Data extracted from a collection:
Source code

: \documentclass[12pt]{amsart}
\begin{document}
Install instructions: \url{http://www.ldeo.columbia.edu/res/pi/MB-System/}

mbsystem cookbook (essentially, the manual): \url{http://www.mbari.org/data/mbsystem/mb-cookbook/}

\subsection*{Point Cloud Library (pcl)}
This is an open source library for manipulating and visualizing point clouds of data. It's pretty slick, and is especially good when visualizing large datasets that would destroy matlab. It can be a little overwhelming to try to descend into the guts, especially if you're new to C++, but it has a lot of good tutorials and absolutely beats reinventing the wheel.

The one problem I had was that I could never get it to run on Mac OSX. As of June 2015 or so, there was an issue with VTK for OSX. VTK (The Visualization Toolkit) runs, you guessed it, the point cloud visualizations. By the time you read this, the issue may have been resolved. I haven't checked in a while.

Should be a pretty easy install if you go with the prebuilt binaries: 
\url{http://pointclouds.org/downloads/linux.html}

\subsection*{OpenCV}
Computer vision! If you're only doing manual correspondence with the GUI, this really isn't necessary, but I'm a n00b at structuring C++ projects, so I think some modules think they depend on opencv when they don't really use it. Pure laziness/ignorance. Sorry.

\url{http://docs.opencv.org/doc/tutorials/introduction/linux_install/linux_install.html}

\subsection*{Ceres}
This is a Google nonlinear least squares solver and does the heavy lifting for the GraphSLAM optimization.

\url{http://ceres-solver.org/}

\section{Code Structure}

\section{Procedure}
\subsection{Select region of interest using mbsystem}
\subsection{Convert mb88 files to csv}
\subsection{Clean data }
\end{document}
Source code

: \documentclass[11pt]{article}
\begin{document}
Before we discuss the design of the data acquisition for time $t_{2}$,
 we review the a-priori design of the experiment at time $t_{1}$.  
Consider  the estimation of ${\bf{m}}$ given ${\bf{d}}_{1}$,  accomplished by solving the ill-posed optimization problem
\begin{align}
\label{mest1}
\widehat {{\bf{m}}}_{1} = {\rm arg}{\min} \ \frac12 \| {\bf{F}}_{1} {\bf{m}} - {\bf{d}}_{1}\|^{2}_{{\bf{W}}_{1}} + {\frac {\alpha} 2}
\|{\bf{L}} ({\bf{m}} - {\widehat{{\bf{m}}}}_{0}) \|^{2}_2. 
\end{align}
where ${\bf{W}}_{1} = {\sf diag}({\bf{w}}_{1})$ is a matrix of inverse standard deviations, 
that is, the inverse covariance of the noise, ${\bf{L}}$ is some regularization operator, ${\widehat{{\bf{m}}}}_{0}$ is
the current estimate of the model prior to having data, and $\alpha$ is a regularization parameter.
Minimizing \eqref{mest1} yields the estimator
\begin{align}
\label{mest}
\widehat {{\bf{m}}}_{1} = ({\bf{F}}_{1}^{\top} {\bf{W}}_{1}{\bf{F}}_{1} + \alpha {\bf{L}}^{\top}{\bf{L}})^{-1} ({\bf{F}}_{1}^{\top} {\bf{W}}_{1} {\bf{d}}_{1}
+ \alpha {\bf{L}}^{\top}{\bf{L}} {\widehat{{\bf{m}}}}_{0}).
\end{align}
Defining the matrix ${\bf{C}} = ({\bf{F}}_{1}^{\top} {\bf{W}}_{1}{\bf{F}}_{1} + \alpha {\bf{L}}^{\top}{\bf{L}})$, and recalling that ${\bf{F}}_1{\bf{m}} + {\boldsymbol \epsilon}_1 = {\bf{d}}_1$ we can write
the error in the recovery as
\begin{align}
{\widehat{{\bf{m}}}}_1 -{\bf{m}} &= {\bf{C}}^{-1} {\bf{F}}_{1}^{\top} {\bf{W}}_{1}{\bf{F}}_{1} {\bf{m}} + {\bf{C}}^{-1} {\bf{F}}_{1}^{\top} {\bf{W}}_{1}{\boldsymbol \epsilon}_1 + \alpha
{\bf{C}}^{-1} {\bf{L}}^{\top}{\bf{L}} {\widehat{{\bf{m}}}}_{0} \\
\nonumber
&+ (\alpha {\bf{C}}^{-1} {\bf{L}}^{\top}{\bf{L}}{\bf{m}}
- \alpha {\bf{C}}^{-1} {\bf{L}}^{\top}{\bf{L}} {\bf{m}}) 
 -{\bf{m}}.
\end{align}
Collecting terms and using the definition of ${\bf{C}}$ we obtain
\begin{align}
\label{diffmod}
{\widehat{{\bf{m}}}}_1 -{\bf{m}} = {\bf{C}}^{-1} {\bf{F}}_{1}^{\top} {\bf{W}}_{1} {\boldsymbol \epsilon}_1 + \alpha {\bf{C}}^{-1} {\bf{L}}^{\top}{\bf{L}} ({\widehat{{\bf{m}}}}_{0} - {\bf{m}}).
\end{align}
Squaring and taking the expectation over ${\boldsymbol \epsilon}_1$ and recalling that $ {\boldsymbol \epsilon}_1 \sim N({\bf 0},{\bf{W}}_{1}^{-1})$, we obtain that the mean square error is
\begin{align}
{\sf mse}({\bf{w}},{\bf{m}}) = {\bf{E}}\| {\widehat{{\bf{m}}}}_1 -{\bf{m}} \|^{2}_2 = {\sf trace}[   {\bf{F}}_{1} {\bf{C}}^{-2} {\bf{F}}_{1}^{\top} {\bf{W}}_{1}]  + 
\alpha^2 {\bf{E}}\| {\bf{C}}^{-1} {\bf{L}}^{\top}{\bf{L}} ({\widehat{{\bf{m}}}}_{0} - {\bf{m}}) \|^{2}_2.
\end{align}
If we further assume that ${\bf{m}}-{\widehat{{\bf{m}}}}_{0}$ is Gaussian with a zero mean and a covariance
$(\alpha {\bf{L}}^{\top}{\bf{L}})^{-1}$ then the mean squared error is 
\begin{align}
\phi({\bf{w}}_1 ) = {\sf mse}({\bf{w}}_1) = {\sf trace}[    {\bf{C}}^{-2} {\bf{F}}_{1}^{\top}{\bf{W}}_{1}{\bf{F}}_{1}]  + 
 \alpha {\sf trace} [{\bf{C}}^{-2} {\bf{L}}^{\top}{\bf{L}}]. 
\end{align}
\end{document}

■ Exercise: Exactly as they stand above, write out all the entries again.

■ Exercise response:
Source code

: \documentclass[12pt]{amsart}
\begin{document}
Install instructions: \url{http://www.ldeo.columbia.edu/res/pi/MB-System/}

mbsystem cookbook (essentially, the manual): \url{http://www.mbari.org/data/mbsystem/mb-cookbook/}

\subsection*{Point Cloud Library (pcl)}
This is an open source library for manipulating and visualizing point clouds of data. It's pretty slick, and is especially good when visualizing large datasets that would destroy matlab. It can be a little overwhelming to try to descend into the guts, especially if you're new to C++, but it has a lot of good tutorials and absolutely beats reinventing the wheel.

The one problem I had was that I could never get it to run on Mac OSX. As of June 2015 or so, there was an issue with VTK for OSX. VTK (The Visualization Toolkit) runs, you guessed it, the point cloud visualizations. By the time you read this, the issue may have been resolved. I haven't checked in a while.

Should be a pretty easy install if you go with the prebuilt binaries: 
\url{http://pointclouds.org/downloads/linux.html}

\subsection*{OpenCV}
Computer vision! If you're only doing manual correspondence with the GUI, this really isn't necessary, but I'm a n00b at structuring C++ projects, so I think some modules think they depend on opencv when they don't really use it. Pure laziness/ignorance. Sorry.

\url{http://docs.opencv.org/doc/tutorials/introduction/linux_install/linux_install.html}

\subsection*{Ceres}
This is a Google nonlinear least squares solver and does the heavy lifting for the GraphSLAM optimization.

\url{http://ceres-solver.org/}

\section{Code Structure}

\section{Procedure}
\subsection{Select region of interest using mbsystem}
\subsection{Convert mb88 files to csv}
\subsection{Clean data }
\end{document}
Source code

: \documentclass[11pt]{article}
\begin{document}
Before we discuss the design of the data acquisition for time $t_{2}$,
 we review the a-priori design of the experiment at time $t_{1}$.  
Consider  the estimation of ${\bf{m}}$ given ${\bf{d}}_{1}$,  accomplished by solving the ill-posed optimization problem
\begin{align}
\label{mest1}
\widehat {{\bf{m}}}_{1} = {\rm arg}{\min} \ \frac12 \| {\bf{F}}_{1} {\bf{m}} - {\bf{d}}_{1}\|^{2}_{{\bf{W}}_{1}} + {\frac {\alpha} 2}
\|{\bf{L}} ({\bf{m}} - {\widehat{{\bf{m}}}}_{0}) \|^{2}_2. 
\end{align}
where ${\bf{W}}_{1} = {\sf diag}({\bf{w}}_{1})$ is a matrix of inverse standard deviations, 
that is, the inverse covariance of the noise, ${\bf{L}}$ is some regularization operator, ${\widehat{{\bf{m}}}}_{0}$ is
the current estimate of the model prior to having data, and $\alpha$ is a regularization parameter.
Minimizing \eqref{mest1} yields the estimator
\begin{align}
\label{mest}
\widehat {{\bf{m}}}_{1} = ({\bf{F}}_{1}^{\top} {\bf{W}}_{1}{\bf{F}}_{1} + \alpha {\bf{L}}^{\top}{\bf{L}})^{-1} ({\bf{F}}_{1}^{\top} {\bf{W}}_{1} {\bf{d}}_{1}
+ \alpha {\bf{L}}^{\top}{\bf{L}} {\widehat{{\bf{m}}}}_{0}).
\end{align}
Defining the matrix ${\bf{C}} = ({\bf{F}}_{1}^{\top} {\bf{W}}_{1}{\bf{F}}_{1} + \alpha {\bf{L}}^{\top}{\bf{L}})$, and recalling that ${\bf{F}}_1{\bf{m}} + {\boldsymbol \epsilon}_1 = {\bf{d}}_1$ we can write
the error in the recovery as
\begin{align}
{\widehat{{\bf{m}}}}_1 -{\bf{m}} &= {\bf{C}}^{-1} {\bf{F}}_{1}^{\top} {\bf{W}}_{1}{\bf{F}}_{1} {\bf{m}} + {\bf{C}}^{-1} {\bf{F}}_{1}^{\top} {\bf{W}}_{1}{\boldsymbol \epsilon}_1 + \alpha
{\bf{C}}^{-1} {\bf{L}}^{\top}{\bf{L}} {\widehat{{\bf{m}}}}_{0} \\
\nonumber
&+ (\alpha {\bf{C}}^{-1} {\bf{L}}^{\top}{\bf{L}}{\bf{m}}
- \alpha {\bf{C}}^{-1} {\bf{L}}^{\top}{\bf{L}} {\bf{m}}) 
 -{\bf{m}}.
\end{align}
Collecting terms and using the definition of ${\bf{C}}$ we obtain
\begin{align}
\label{diffmod}
{\widehat{{\bf{m}}}}_1 -{\bf{m}} = {\bf{C}}^{-1} {\bf{F}}_{1}^{\top} {\bf{W}}_{1} {\boldsymbol \epsilon}_1 + \alpha {\bf{C}}^{-1} {\bf{L}}^{\top}{\bf{L}} ({\widehat{{\bf{m}}}}_{0} - {\bf{m}}).
\end{align}
Squaring and taking the expectation over ${\boldsymbol \epsilon}_1$ and recalling that $ {\boldsymbol \epsilon}_1 \sim N({\bf 0},{\bf{W}}_{1}^{-1})$, we obtain that the mean square error is
\begin{align}
{\sf mse}({\bf{w}},{\bf{m}}) = {\bf{E}}\| {\widehat{{\bf{m}}}}_1 -{\bf{m}} \|^{2}_2 = {\sf trace}[   {\bf{F}}_{1} {\bf{C}}^{-2} {\bf{F}}_{1}^{\top} {\bf{W}}_{1}]  + 
\alpha^2 {\bf{E}}\| {\bf{C}}^{-1} {\bf{L}}^{\top}{\bf{L}} ({\widehat{{\bf{m}}}}_{0} - {\bf{m}}) \|^{2}_2.
\end{align}
If we further assume that ${\bf{m}}-{\widehat{{\bf{m}}}}_{0}$ is Gaussian with a zero mean and a covariance
$(\alpha {\bf{L}}^{\top}{\bf{L}})^{-1}$ then the mean squared error is 
\begin{align}
\phi({\bf{w}}_1 ) = {\sf mse}({\bf{w}}_1) = {\sf trace}[    {\bf{C}}^{-2} {\bf{F}}_{1}^{\top}{\bf{W}}_{1}{\bf{F}}_{1}]  + 
 \alpha {\sf trace} [{\bf{C}}^{-2} {\bf{L}}^{\top}{\bf{L}}]. 
\end{align}
\end{document}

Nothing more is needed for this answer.